As internet traffic reaches all-time highs, with internet providers like Vodafone reporting a whopping 50 percent rise in traffic, a handy map has been created and made freely available to help consumers and businesses track outages. The Global Internet Outages Map is updated every few minutes and helps the public and industry track outages that occur in ISPs, public clouds and edge service provider networks.

US internet and cloud intelligence firm ThousandEyes, creator of the map, noted that while cloud network providers look highly resilient thus far, it has tracked an alarming rise in Internet Service Providers (ISP) outages, particularly in the US, including at Cogent Communications (AS 174) and Hurricane Electric (AS 6939) since the COVID-19 outbreak drove staff and school children home; resulting in a surge in network loads.

“Looking at ISP outages within the last six weeks, we can see that the number of outages increased globally”, ThousandEyes’ Angelique Medina wrote March 23.

She added: “Sporadic increases are not atypical under normal Internet conditions, as the number of daily and weekly outages can change for a variety of (mostly unpredictable) reasons. However, we have seen a concerning upward trajectory since the beginning of this month coinciding with the broader spread of COVID-19.”

Looking more resilient are the major cloud providers.
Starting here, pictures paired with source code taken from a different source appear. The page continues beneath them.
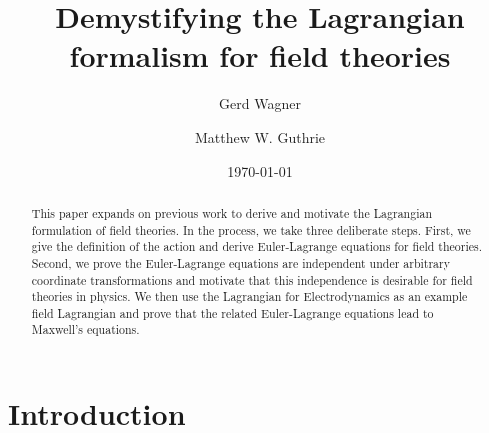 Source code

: \documentclass[prb,preprint]{revtex4-1}
\begin{document}
\title{Demystifying the Lagrangian formalism for field theories}

\author{Gerd Wagner}

\author{Matthew W. Guthrie}


\date{\today}

\begin{abstract} This paper expands on previous work\cite{guthrie2019demystifying} to derive and motivate the Lagrangian formulation of field theories.
In the process, we take three deliberate steps.
First, we give the definition of the action and derive Euler-Lagrange equations for field theories.
Second, we prove the Euler-Lagrange equations are independent under arbitrary coordinate transformations and motivate that this independence is desirable for field theories in physics.
We then use the Lagrangian for Electrodynamics as an example field Lagrangian and prove that the related Euler-Lagrange equations lead to Maxwell's equations.
\end{abstract}

\maketitle


\section{Introduction}
\end{document}
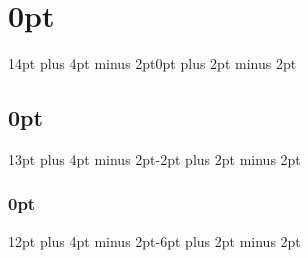 

\newcommand{\subsubsubsection}[1]{\bigskip\noindent{\color{black!70!white}\small\HeadingsFont\bfseries\itshape #1} \\}


\titlespacing\section{0pt}{14pt plus 4pt minus 2pt}{0pt plus 2pt minus 2pt}
\titlespacing\subsection{0pt}{13pt plus 4pt minus 2pt}{-2pt plus 2pt minus 2pt}
\titlespacing\subsubsection{0pt}{12pt plus 4pt minus 2pt}{-6pt plus 2pt minus 2pt}














\RequirePackage{scrlayer-scrpage}       %
\setlength{\headheight}{115pt}			%


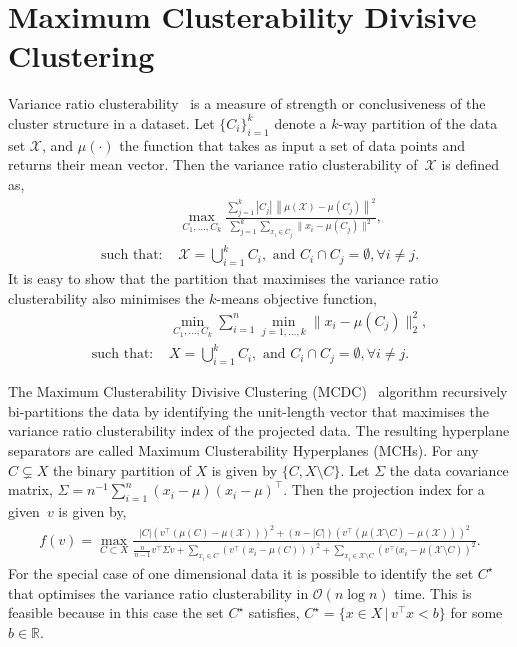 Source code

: \documentclass{book}
\def\R{\mathbb{R}}
\begin{document}
\section{Maximum Clusterability Divisive Clustering}

Variance ratio clusterability~\cite{Zhang2001} is a measure of strength or conclusiveness
of the cluster structure in a dataset. 
%
Let $\{C_i\}_{i=1}^k$ denote a $k$-way partition of the data set $\mathcal{X}$, and $\mu(\cdot)$ the function
that takes
as input a set of data points and returns their mean vector.
Then the variance ratio clusterability of~$\mathcal{X}$ is defined as,
%
\begin{align*}
%
& \max_{C_1,\ldots,C_k}\frac{\sum_{j=1}^k |C_j| \,  \left\| \mu(\mathcal{X}) - \mu(C_j) \right\|^2}
	{\sum_{j=1}^k   \sum_{x_i \in C_j}\|x_i - \mu(C_j)\|^2},\\
%
\text{such that: } & \mathcal{X} = \bigcup_{i=1}^k  C_i, \text{ and }  C_i \cap C_j = \emptyset, \forall i \neq j.
%
\end{align*}
%
It is easy to show that the partition that maximises the variance ratio clusterability
also minimises the $k$-means objective function,
%
\begin{align*}
%
& \min_{C_1, \ldots, C_k} \sum_{i=1}^n \min_{j = 1, \dots, k}\|x_i - \mu(C_j)\|_2^2,\\
%
\text{such that: } & X = \bigcup_{i=1}^k  C_i, \text{ and }  C_i \cap C_j = \emptyset, \forall i \neq j.
%
\end{align*}
%

The Maximum Clusterability Divisive Clustering (MCDC)~\cite{HofmeyrP2015}
algorithm recursively bi-partitions the data by identifying the 
unit-length vector that maximises
the variance ratio clusterability index of the projected data. 
%
The resulting hyperplane separators are called Maximum Clusterability Hyperplanes (MCHs). 
%
For any $C \subsetneq X$ the binary partition of $X$ is given by $\{C, X \setminus C\}$.
Let $\Sigma$ the data covariance matrix, $\Sigma = n^{-1} \sum_{i=1}^n (x_i - \mu)(x_i-\mu)^\top$.
%
Then the projection index for a given~$v$ is given by,
%
\begin{align*}
%
f(v) = \max_{C \subset X} \frac{\vert C | \left(v^\top( \mu({C}) - \mu(\mathcal{X}))\right)^2 + (n-|C|)\left(v^\top( \mu(\mathcal{X}\setminus C) - \mu(\mathcal{X}))\right)^2}
%
{\frac{n}{n-1}v^\top \Sigma v +   \sum_{x_i \in C}\left(v^\top(x_i - \mu(C))\right)^2 +  \sum_{x_i \in \mathcal{X}\setminus C}\left(v^\top(x_i - \mu(\mathcal{X} \setminus C)\right)^2}.
%
\end{align*}
%
For the special case of one dimensional data it is possible to identify the set $C^\star$
that optimises the variance ratio clusterability in 
$\mathcal{O}(n \log n)$ time. This is feasible because in this case the set $C^\star$ 
satisfies, $C^\star = \{ x \in X \,|\, v^\top x < b \}$ for some
$b \in \R$.
\end{document}

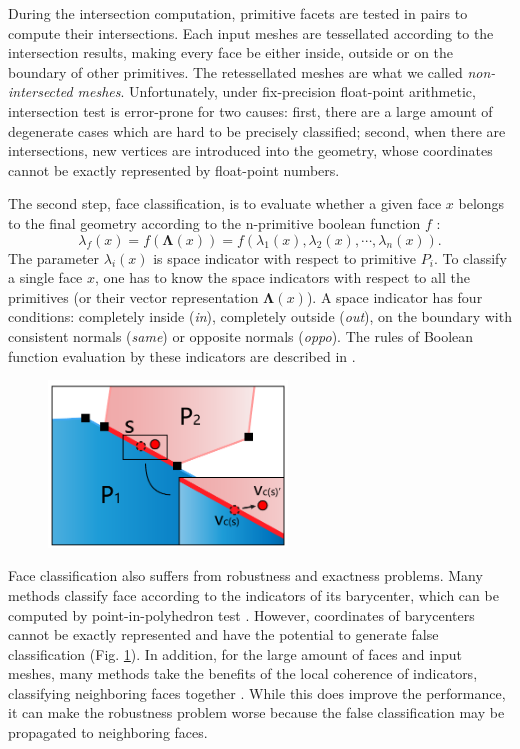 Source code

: \documentclass[10pt,journal,compsoc]{IEEEtran}
\begin{document}
During the intersection computation, primitive facets are tested in pairs to compute their intersections. Each input meshes are tessellated according to the intersection results, making every face be either inside, outside or on the boundary of other primitives. The retessellated meshes are what we called \emph{non-intersected meshes}. Unfortunately, under fix-precision float-point arithmetic, intersection test is error-prone for two causes: first, there are a large amount of degenerate cases which are hard to be precisely classified; second, when there are intersections, new vertices are introduced into the geometry, whose coordinates cannot be exactly represented by float-point numbers.

The second step, face classification, is to evaluate whether a given face $x$ belongs to the final geometry according to the n-primitive boolean function $f$ :
\begin{equation}
\lambda_f(x) = f(\boldsymbol{\Lambda}(x)) = f(\lambda_1(x), \lambda_2(x), \cdots, \lambda_n(x)).
\end{equation}
The parameter $\lambda_i(x)$ is space indicator with respect to primitive $P_i$. To classify a single face $x$, one has to know the space indicators with respect to all the primitives (or their vector representation $\boldsymbol{\Lambda}(x)$). A space indicator has four conditions: completely inside (\emph{in}), completely outside (\emph{out}), on the boundary with consistent normals (\emph{same}) or opposite normals (\emph{oppo}). The rules of Boolean function evaluation by these indicators are described in \cite{douze2015quickcsg,feito2013fast}.

\begin{figure}[t]
\centering
\includegraphics[width=2.5in]{falseclass}
\caption{{\color{red}{Sketch: False classification}}}
\label{fig:falseclass}
\end{figure}

Face classification also suffers from robustness and exactness problems. Many methods classify face according to the indicators of its barycenter, which can be computed by point-in-polyhedron test \cite{feito2013fast,campen2010exact}. However, coordinates of barycenters cannot be exactly represented and have the potential to generate false classification (Fig. \ref{fig:falseclass}). In addition, for the large amount of faces and input meshes, many methods take the benefits of the local coherence of indicators, classifying neighboring faces together \cite{pavic2010hybrid,feito2013fast,ogayar2015deferred,zhou2016mesh}. While this does improve the performance, it can make the robustness problem worse because the false classification may be propagated to neighboring faces.
\end{document}

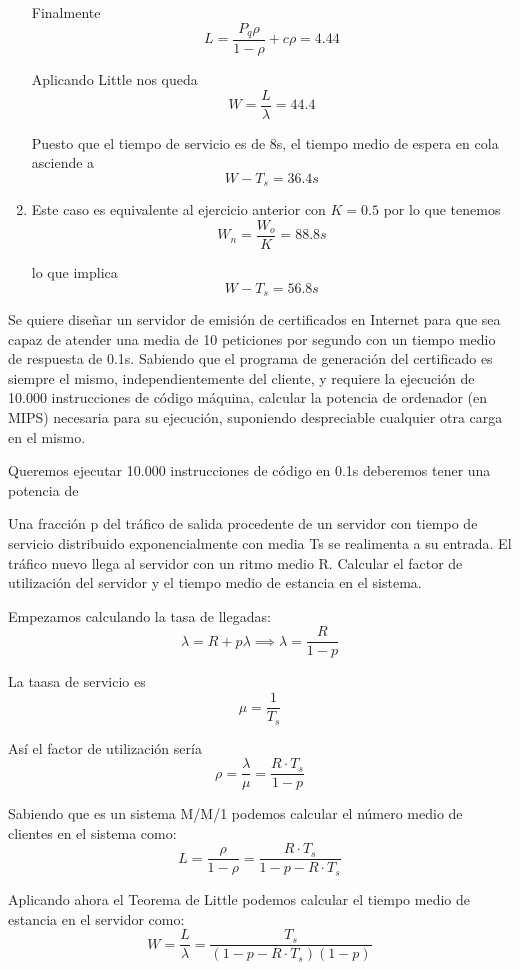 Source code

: \begin{problem}[3]
\begin{enumerate}
Finalmente
\[L=\frac{P_q ρ}{1-ρ}+cρ=4.44\]

Aplicando Little nos queda
\[W = \frac{L}{λ}=44.4\]

Puesto que el tiempo de servicio es de 8s, el tiempo medio de espera en cola asciende a
\[W-T_s=\boxed{36.4s}\]
\item

Este caso es equivalente al ejercicio anterior con $K=0.5$ por lo que tenemos
\[W_n =\frac{W_o}{K}=88.8s\]

lo que implica
\[W-T_s = \boxed{56.8s}\]
\end{enumerate}

\end{problem}


\begin{problem}[4]
Se quiere diseñar un servidor de emisión de certificados en Internet para que sea capaz de atender una media de 10 peticiones por segundo con un tiempo medio de respuesta de 0.1s. Sabiendo que el programa de generación del certificado es siempre el mismo, independientemente del cliente, y requiere la ejecución de 10.000 instrucciones de código máquina, calcular la potencia de ordenador (en MIPS) necesaria para su ejecución,
suponiendo despreciable cualquier otra carga en el mismo.

\solution

Queremos ejecutar 10.000 instrucciones de código en 0.1s deberemos tener una potencia de 


\end{problem}


\begin{problem}[5]
Una fracción p del tráfico de salida procedente de un servidor con tiempo de servicio distribuido exponencialmente con media Ts se realimenta a su entrada. El tráfico nuevo llega al servidor con un ritmo medio R. Calcular el factor de utilización del servidor y el tiempo medio de estancia en el
sistema.

\solution

Empezamos calculando la tasa de llegadas:
\[λ = R + pλ \implies λ = \frac{R}{1-p}\]

La taasa de servicio es
\[μ= \frac{1}{T_s}\]

Así el factor de utilización sería
\[ρ=\frac{λ}{μ}=\boxed{\frac{R \cdot T_s}{1-p}}\]

Sabiendo que es un sistema M/M/1 podemos calcular el número medio de clientes en el sistema como:
\[L = \frac{ρ}{1-ρ}=\frac{R\cdot T_s}{1-p-R\cdot T_s}\]

Aplicando ahora el Teorema de Little podemos calcular el tiempo medio de estancia en el servidor como:
\[W = \frac{L}{λ}=\boxed{\frac{T_s}{(1-p-R\cdot T_s)(1-p)}}\]

\end{problem}

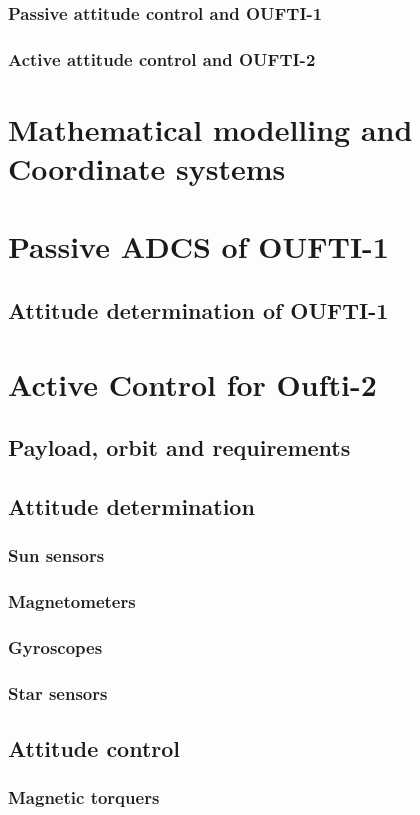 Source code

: \documentclass[10pt]{article}
\begin{document}
\subsubsection{Passive attitude control and OUFTI-1}
\subsubsection{Active attitude control and OUFTI-2}
\section{Mathematical modelling and Coordinate systems}
\section{Passive ADCS of OUFTI-1}
\subsection{Attitude determination of OUFTI-1}
\section{Active Control for Oufti-2}
\subsection{Payload, orbit and requirements}
\subsection{Attitude determination}
\subsubsection{Sun sensors}
\subsubsection{Magnetometers}
\subsubsection{Gyroscopes}
\subsubsection{Star sensors}
\subsection{Attitude control}
\subsubsection{Magnetic torquers}
\end{document}
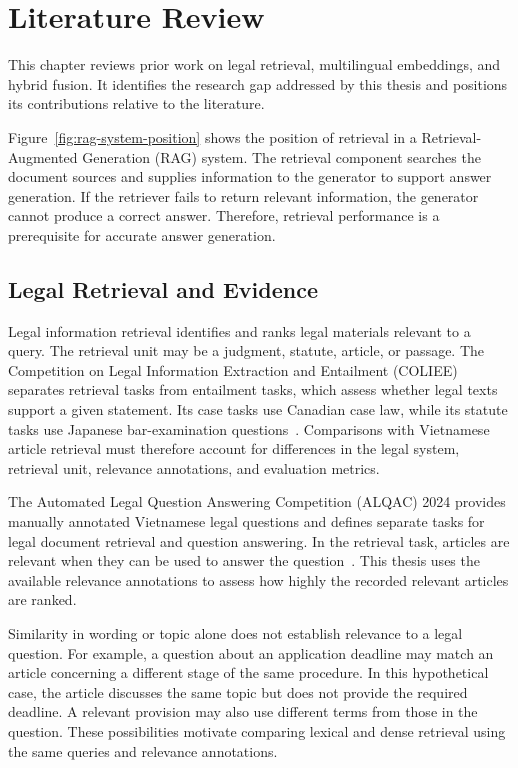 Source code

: \chapter{Literature Review}

This chapter reviews prior work on legal retrieval, multilingual embeddings, and hybrid fusion. It identifies the research gap addressed by this thesis and positions its contributions relative to the literature.

Figure~\ref{fig:rag-system-position} shows the position of retrieval in a Retrieval-Augmented Generation (RAG) system. The retrieval component searches the document sources and supplies information to the generator to support answer generation. If the retriever fails to return relevant information, the generator cannot produce a correct answer. Therefore, retrieval performance is a prerequisite for accurate answer generation.



\section{Legal Retrieval and Evidence}

Legal information retrieval identifies and ranks legal materials relevant to a query. The retrieval unit may be a judgment, statute, article, or passage. The Competition on Legal Information Extraction and Entailment (COLIEE) separates retrieval tasks from entailment tasks, which assess whether legal texts support a given statement. Its case tasks use Canadian case law, while its statute tasks use Japanese bar-examination questions~\cite{goebel2024}. Comparisons with Vietnamese article retrieval must therefore account for differences in the legal system, retrieval unit, relevance annotations, and evaluation metrics.

The Automated Legal Question Answering Competition (ALQAC) 2024 provides manually annotated Vietnamese legal questions and defines separate tasks for legal document retrieval and question answering. In the retrieval task, articles are relevant when they can be used to answer the question~\cite{alqac2024}. This thesis uses the available relevance annotations to assess how highly the recorded relevant articles are ranked.

Similarity in wording or topic alone does not establish relevance to a legal question. For example, a question about an application deadline may match an article concerning a different stage of the same procedure. In this hypothetical case, the article discusses the same topic but does not provide the required deadline. A relevant provision may also use different terms from those in the question. These possibilities motivate comparing lexical and dense retrieval using the same queries and relevance annotations.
ThousandEyes noted: “As with ISPs, cloud network outages are generally unpredictable, and, when large-scale in nature, it’s often due to a routing or infrastructure state change, rather than traffic congestion…

“Major public cloud providers… have built massive global networks that are incredibly well-equipped to handle traffic surges. So, unsurprisingly, we have seen almost no COVID-19 related impacts within their networks.”

Read this: The Cloud Providers Ranked by Network Performance

Explaining the launch of the Global Internet Outages map, Mohit Lad, co-founder and CEO of ThousandEyes said: “Over the past couple of weeks, we’ve been inundated with requests from businesses, industry analysts and other various parties wanting to get a better understanding of global Internet health during these trying times.

“The Global Internet Outages Map to give businesses and consumers alike a reliable source based on actual internet telemetry instead of public rumor to help them understand what’s happening on the Internet at any point in time.”

In Europe, major bandwidth users like YouTube, Netflix and others have throttled bit rates at the request of EU policy makers in a bid to ensure resilience.

The European Commission has given ISP’s free reign to take traffic management measures in a bid to deal with the surge in use, saying: “Operators are authorised to apply exceptional traffic management measures to prevent impending network congestion and to mitigate the effects of exceptional or temporary network congestion, always under the condition that equivalent categories of traffic are treated equally.”

As with many such offerings, there’s a degree of self-interest here that it would be remiss of us not to note: ThousandEyes is also pushing – in tandem with the map – the firm’s “Internet Insights” product which allows business to dive deeper into the statistics that the map is outlining. (ThousandEyes, founded in 2010,  provides enterprise network intelligence. It has raised $110 million in venture capital, including $50 million in a Series D funding round in February 2019, backed by Google).